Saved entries
-- Opening Marker --

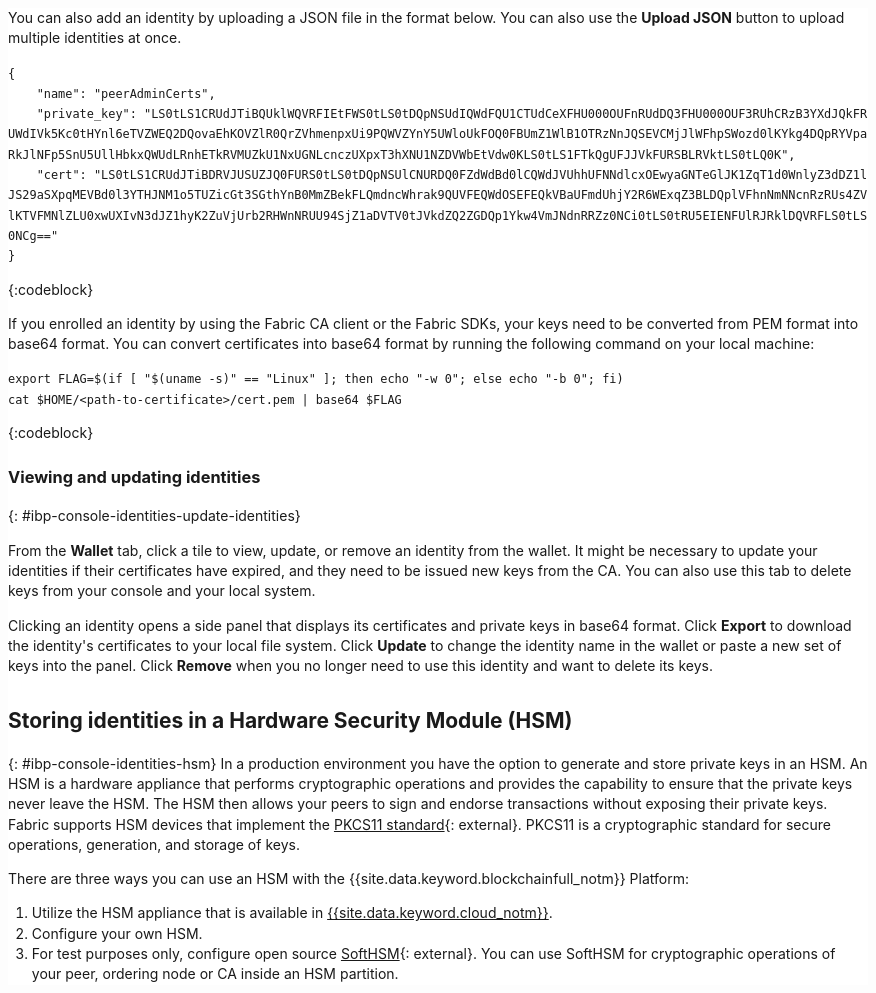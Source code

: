 
You can also add an identity by uploading a JSON file in the format below. You can also use the **Upload JSON** button to upload multiple identities at once.

```
{
    "name": "peerAdminCerts",
    "private_key": "LS0tLS1CRUdJTiBQUklWQVRFIEtFWS0tLS0tDQpNSUdIQWdFQU1CTUdCeXFHU000OUFnRUdDQ3FHU000OUF3RUhCRzB3YXdJQkFRUWdIVk5Kc0tHYnl6eTVZWEQ2DQovaEhKOVZlR0QrZVhmenpxUi9PQWVZYnY5UWloUkFOQ0FBUmZ1WlB1OTRzNnJQSEVCMjJlWFhpSWozd0lKYkg4DQpRYVpaRkJlNFp5SnU5UllHbkxQWUdLRnhETkRVMUZkU1NxUGNLcnczUXpxT3hXNU1NZDVWbEtVdw0KLS0tLS1FTkQgUFJJVkFURSBLRVktLS0tLQ0K",
    "cert": "LS0tLS1CRUdJTiBDRVJUSUZJQ0FURS0tLS0tDQpNSUlCNURDQ0FZdWdBd0lCQWdJVUhhUFNNdlcxOEwyaGNTeGlJK1ZqT1d0WnlyZ3dDZ1lJS29aSXpqMEVBd0l3YTHJNM1o5TUZicGt3SGthYnB0MmZBekFLQmdncWhrak9QUVFEQWdOSEFEQkVBaUFmdUhjY2R6WExqZ3BLDQplVFhnNmNNcnRzRUs4ZVlKTVFMNlZLU0xwUXIvN3dJZ1hyK2ZuVjUrb2RHWnNRUU94SjZ1aDVTV0tJVkdZQ2ZGDQp1Ykw4VmJNdnRRZz0NCi0tLS0tRU5EIENFUlRJRklDQVRFLS0tLS0NCg=="
}
```
{:codeblock}

If you enrolled an identity by using the Fabric CA client or the Fabric SDKs, your keys need to be converted from PEM format into base64 format. You can convert certificates into base64 format by running the following command on your local machine:
```
export FLAG=$(if [ "$(uname -s)" == "Linux" ]; then echo "-w 0"; else echo "-b 0"; fi)
cat $HOME/<path-to-certificate>/cert.pem | base64 $FLAG
```
{:codeblock}

### Viewing and updating identities
{: #ibp-console-identities-update-identities}

From the **Wallet** tab, click a tile to view, update, or remove an identity from the wallet. It might be necessary to update your identities if their certificates have expired, and they need to be issued new keys from the CA. You can also use this tab to delete keys from your console and your local system.

Clicking an identity opens a side panel that displays its certificates and private keys in base64 format. Click **Export** to download the identity's certificates to your local file system. Click **Update** to change the identity name in the wallet or paste a new set of keys into the panel. Click **Remove** when you no longer need to use this identity and want to delete its keys.

## Storing identities in a Hardware Security Module (HSM)
{: #ibp-console-identities-hsm}
In a production environment you have the option to generate and store private keys in an HSM. An HSM is a hardware appliance that performs cryptographic operations and provides the capability to ensure that the private keys never leave the HSM. The HSM then allows your peers to sign and endorse transactions without exposing their private keys. Fabric supports HSM devices that implement the [PKCS11 standard](http://docs.oasis-open.org/pkcs11/pkcs11-base/v2.40/os/pkcs11-base-v2.40-os.html){: external}. PKCS11 is a cryptographic standard for secure operations, generation, and storage of keys.

There are three ways you can use an HSM with the {{site.data.keyword.blockchainfull_notm}} Platform:
1. Utilize the HSM appliance that is available in [{{site.data.keyword.cloud_notm}}](/docs/blockchain-sw-25?topic=blockchain-sw-25-ibp-hsm-gemalto).
2. Configure your own HSM.
3. For test purposes only, configure open source [SoftHSM](https://github.com/opendnssec/SoftHSMv2){: external}. You can use SoftHSM for cryptographic operations of your peer, ordering node or CA inside an HSM partition.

-- Closing Marker --

#### WORK TASK
Word for word and without any pictures, return all of the lines above.

#### SOLUTION TO THIS EXERCISE
Source code

: 
You can also add an identity by uploading a JSON file in the format below. You can also use the **Upload JSON** button to upload multiple identities at once.

```
{
    "name": "peerAdminCerts",
    "private_key": "LS0tLS1CRUdJTiBQUklWQVRFIEtFWS0tLS0tDQpNSUdIQWdFQU1CTUdCeXFHU000OUFnRUdDQ3FHU000OUF3RUhCRzB3YXdJQkFRUWdIVk5Kc0tHYnl6eTVZWEQ2DQovaEhKOVZlR0QrZVhmenpxUi9PQWVZYnY5UWloUkFOQ0FBUmZ1WlB1OTRzNnJQSEVCMjJlWFhpSWozd0lKYkg4DQpRYVpaRkJlNFp5SnU5UllHbkxQWUdLRnhETkRVMUZkU1NxUGNLcnczUXpxT3hXNU1NZDVWbEtVdw0KLS0tLS1FTkQgUFJJVkFURSBLRVktLS0tLQ0K",
    "cert": "LS0tLS1CRUdJTiBDRVJUSUZJQ0FURS0tLS0tDQpNSUlCNURDQ0FZdWdBd0lCQWdJVUhhUFNNdlcxOEwyaGNTeGlJK1ZqT1d0WnlyZ3dDZ1lJS29aSXpqMEVBd0l3YTHJNM1o5TUZicGt3SGthYnB0MmZBekFLQmdncWhrak9QUVFEQWdOSEFEQkVBaUFmdUhjY2R6WExqZ3BLDQplVFhnNmNNcnRzRUs4ZVlKTVFMNlZLU0xwUXIvN3dJZ1hyK2ZuVjUrb2RHWnNRUU94SjZ1aDVTV0tJVkdZQ2ZGDQp1Ykw4VmJNdnRRZz0NCi0tLS0tRU5EIENFUlRJRklDQVRFLS0tLS0NCg=="
}
```
{:codeblock}

If you enrolled an identity by using the Fabric CA client or the Fabric SDKs, your keys need to be converted from PEM format into base64 format. You can convert certificates into base64 format by running the following command on your local machine:
```
export FLAG=$(if [ "$(uname -s)" == "Linux" ]; then echo "-w 0"; else echo "-b 0"; fi)
cat $HOME/<path-to-certificate>/cert.pem | base64 $FLAG
```
{:codeblock}

### Viewing and updating identities
{: #ibp-console-identities-update-identities}

From the **Wallet** tab, click a tile to view, update, or remove an identity from the wallet. It might be necessary to update your identities if their certificates have expired, and they need to be issued new keys from the CA. You can also use this tab to delete keys from your console and your local system.

Clicking an identity opens a side panel that displays its certificates and private keys in base64 format. Click **Export** to download the identity's certificates to your local file system. Click **Update** to change the identity name in the wallet or paste a new set of keys into the panel. Click **Remove** when you no longer need to use this identity and want to delete its keys.

## Storing identities in a Hardware Security Module (HSM)
{: #ibp-console-identities-hsm}
In a production environment you have the option to generate and store private keys in an HSM. An HSM is a hardware appliance that performs cryptographic operations and provides the capability to ensure that the private keys never leave the HSM. The HSM then allows your peers to sign and endorse transactions without exposing their private keys. Fabric supports HSM devices that implement the [PKCS11 standard](http://docs.oasis-open.org/pkcs11/pkcs11-base/v2.40/os/pkcs11-base-v2.40-os.html){: external}. PKCS11 is a cryptographic standard for secure operations, generation, and storage of keys.

There are three ways you can use an HSM with the {{site.data.keyword.blockchainfull_notm}} Platform:
1. Utilize the HSM appliance that is available in [{{site.data.keyword.cloud_notm}}](/docs/blockchain-sw-25?topic=blockchain-sw-25-ibp-hsm-gemalto).
2. Configure your own HSM.
3. For test purposes only, configure open source [SoftHSM](https://github.com/opendnssec/SoftHSMv2){: external}. You can use SoftHSM for cryptographic operations of your peer, ordering node or CA inside an HSM partition.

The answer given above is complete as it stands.